(Collected data)
= Beginning of Section =

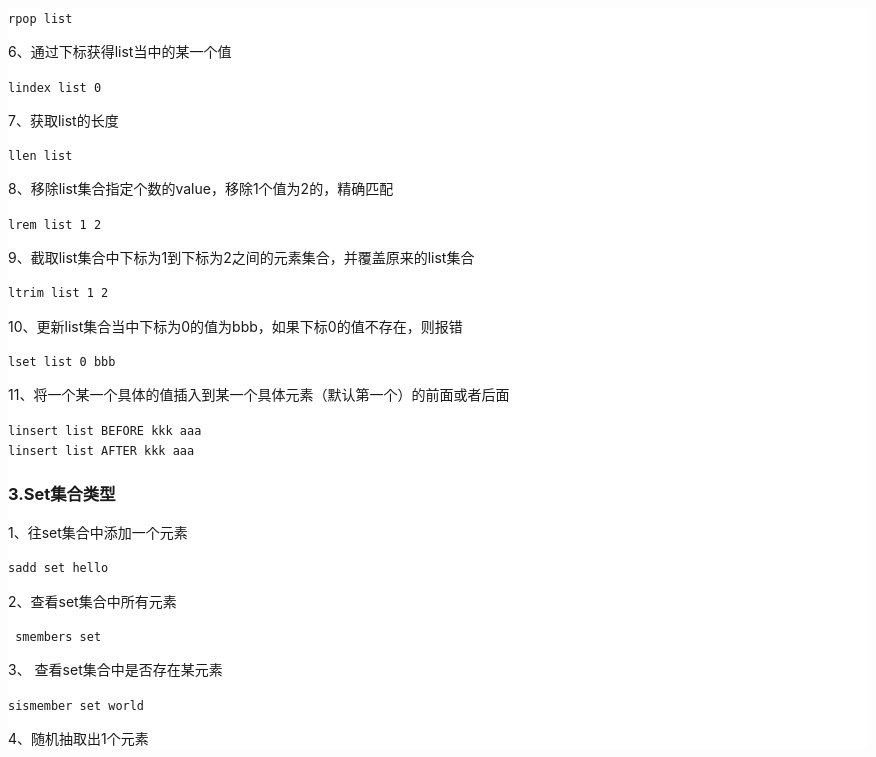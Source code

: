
 ```
rpop list
```

6、通过下标获得list当中的某一个值

```
lindex list 0
```

7、获取list的长度

```
llen list
```

 8、移除list集合指定个数的value，移除1个值为2的，精确匹配

```
lrem list 1 2
```

9、截取list集合中下标为1到下标为2之间的元素集合，并覆盖原来的list集合

```
ltrim list 1 2
```

 10、更新list集合当中下标为0的值为bbb，如果下标0的值不存在，则报错

```
lset list 0 bbb
```

11、将一个某一个具体的值插入到某一个具体元素（默认第一个）的前面或者后面

```
linsert list BEFORE kkk aaa
linsert list AFTER kkk aaa
```




### 3.Set集合类型

1、往set集合中添加一个元素

```
sadd set hello
```

2、查看set集合中所有元素

```
 smembers set
```

3、 查看set集合中是否存在某元素

```
sismember set world
```

 4、随机抽取出1个元素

= End of Section =

- _Exercise_
Repeat the data exactly, dropping every picture it holds.

- _Solution below_
Source code

:
 ```
rpop list
```

6、通过下标获得list当中的某一个值

```
lindex list 0
```

7、获取list的长度

```
llen list
```

 8、移除list集合指定个数的value，移除1个值为2的，精确匹配

```
lrem list 1 2
```

9、截取list集合中下标为1到下标为2之间的元素集合，并覆盖原来的list集合

```
ltrim list 1 2
```

 10、更新list集合当中下标为0的值为bbb，如果下标0的值不存在，则报错

```
lset list 0 bbb
```

11、将一个某一个具体的值插入到某一个具体元素（默认第一个）的前面或者后面

```
linsert list BEFORE kkk aaa
linsert list AFTER kkk aaa
```




### 3.Set集合类型

1、往set集合中添加一个元素

```
sadd set hello
```

2、查看set集合中所有元素

```
 smembers set
```

3、 查看set集合中是否存在某元素

```
sismember set world
```

 4、随机抽取出1个元素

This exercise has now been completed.